Reverse Proxy

In computer networks, a reverse proxy is a type of proxy server that retrieves resources on behalf of a client from one or more servers. These resources are then returned to the client as though they originated from the proxy server itself. While a forward proxy acts as an intermediary for its associated clients to contact any server, a reverse proxy acts as an intermediary for its associated servers to be contacted by any client.

Common uses for a reverse proxy server

  • Load balancing – A reverse proxy server can act as a “traffic cop,” sitting in front of your back-end servers and distributing client requests across a group of servers in a manner that maximizes speed and capacity utilization while ensuring no one server is overloaded, which can degrade performance. If a server goes down, the load balancer redirects traffic to the remaining online servers.
  • Web acceleration – Reverse proxies can compress inbound and outbound data, as well as cache commonly requested content, both of which speed up the flow of traffic between clients and servers. They can also perform additional tasks such as SSL encryption to take load off of your web servers, thereby boosting their performance.
  • Security and anonymity – By intercepting requests headed for your back-end servers, a reverse proxy server protects their identities and acts as an additional defense against security attacks. It also ensures that multiple servers can be accessed from a single record locator or URL regardless of the structure of your local area network.

How its works

As its name implies, a reverse proxy does the exact opposite of what a forward proxy does. While a forward proxy proxies in behalf of clients (or requesting hosts), a reverse proxy proxies in behalf of servers. A reverse proxy accepts requests from external clients on behalf of servers stationed behind it just like what the figure below illustrates.

Reverse Proxy

To the client in our example, it is the reverse proxy that is providing file transfer services. The client is oblivious to the file transfer servers behind the proxy, which are actually providing those services. In effect, whereas a forward proxy hides the identities of clients, a reverse proxy hides the identities of servers.

An Internet-based attacker would therefore find it considerably more difficult to acquire data found in those file transfer servers than if he wouldn't have had to deal with a reverse proxy.
Just like forward proxy servers, reverse proxies also provide a single point of access and control. You typically set it up to work alongside one or two firewalls to control traffic and requests directed to your internal servers.

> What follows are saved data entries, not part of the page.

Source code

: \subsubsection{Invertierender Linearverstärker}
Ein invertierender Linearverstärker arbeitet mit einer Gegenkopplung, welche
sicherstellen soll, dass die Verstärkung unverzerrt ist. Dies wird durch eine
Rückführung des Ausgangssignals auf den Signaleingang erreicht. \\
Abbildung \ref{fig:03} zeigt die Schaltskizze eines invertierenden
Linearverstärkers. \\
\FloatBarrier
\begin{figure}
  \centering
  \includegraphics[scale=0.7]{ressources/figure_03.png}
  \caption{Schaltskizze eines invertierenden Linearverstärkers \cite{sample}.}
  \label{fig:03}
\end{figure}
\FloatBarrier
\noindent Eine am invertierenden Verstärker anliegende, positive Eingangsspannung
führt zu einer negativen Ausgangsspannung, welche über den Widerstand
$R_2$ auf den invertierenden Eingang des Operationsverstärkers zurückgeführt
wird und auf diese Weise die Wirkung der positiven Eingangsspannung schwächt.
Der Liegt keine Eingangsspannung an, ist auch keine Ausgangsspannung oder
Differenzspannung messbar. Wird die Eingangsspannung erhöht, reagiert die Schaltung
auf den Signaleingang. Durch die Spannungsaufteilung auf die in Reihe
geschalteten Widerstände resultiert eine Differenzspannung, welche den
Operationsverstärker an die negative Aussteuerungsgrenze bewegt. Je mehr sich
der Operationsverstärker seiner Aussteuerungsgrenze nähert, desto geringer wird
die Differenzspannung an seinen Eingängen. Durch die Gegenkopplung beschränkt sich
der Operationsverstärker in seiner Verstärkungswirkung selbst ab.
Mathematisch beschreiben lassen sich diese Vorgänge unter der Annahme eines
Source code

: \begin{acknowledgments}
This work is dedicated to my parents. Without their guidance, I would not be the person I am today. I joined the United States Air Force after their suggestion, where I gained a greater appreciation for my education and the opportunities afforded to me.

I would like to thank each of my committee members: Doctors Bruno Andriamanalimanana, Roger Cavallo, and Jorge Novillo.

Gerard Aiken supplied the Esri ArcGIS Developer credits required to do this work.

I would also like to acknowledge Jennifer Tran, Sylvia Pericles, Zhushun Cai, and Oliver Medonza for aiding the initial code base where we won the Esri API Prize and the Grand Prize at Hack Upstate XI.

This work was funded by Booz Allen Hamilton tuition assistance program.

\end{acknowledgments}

In most cases, reverse proxy servers also act as load balancers for the servers behind it. Load balancers play a crucial role in providing high availability to network services that receive large volumes of requests. When a reverse proxy performs load balancing, it distributes incoming requests to a cluster of servers, all providing the same kind of service. So, for instance, a reverse proxy load balancing FTP services will have a cluster of FTP servers behind it.

Both types of proxy servers relay requests and responses between source and destination machines. But in the case of reverse proxy servers, client requests that go through them normally originate from the Internet, while, in the case of forward proxies, client requests normally come from the internal network behind them.

Whats the difference?

Rarely do these terms get thrown around, until deep into the discussion of the solution with the customer. There is a difference, however, and you should know it. Reverse Proxies broker connections coming from the internet, to your app servers. Forward Proxies filter connections going out to the internet, from clients sitting behind the firewall. Reverse Proxies take origin connections from the internet and connect them to one server or a server farm, meaning multiple inbound connections from the internet are pooled into one or more connections to the server(s). This is known as TCP Multiplexing, and is often used with Load Balancing techniques to optimize and accelerate application delivery. Reverse Proxies measure load based on the incoming and outgoing connection ratio, the higher the ratio the better the performance.

A key component of Reverse Proxies is the ability to perform TCP Multiplexing. What this means is the incoming connections are terminated, pooled and new connections are established on the back-end using fewer number of server connections resulting in a TCP Multiplexing Ratio. A typical TCP Mux ratio is 10:1 – ten incoming connections to 1 back-end connection. Another benefit of this is that the connections on the back-end to the servers are kept open even when the incoming connections terminate so that they can be re-used when new incoming connections come in – reducing the time to establish server connections hence improving performance.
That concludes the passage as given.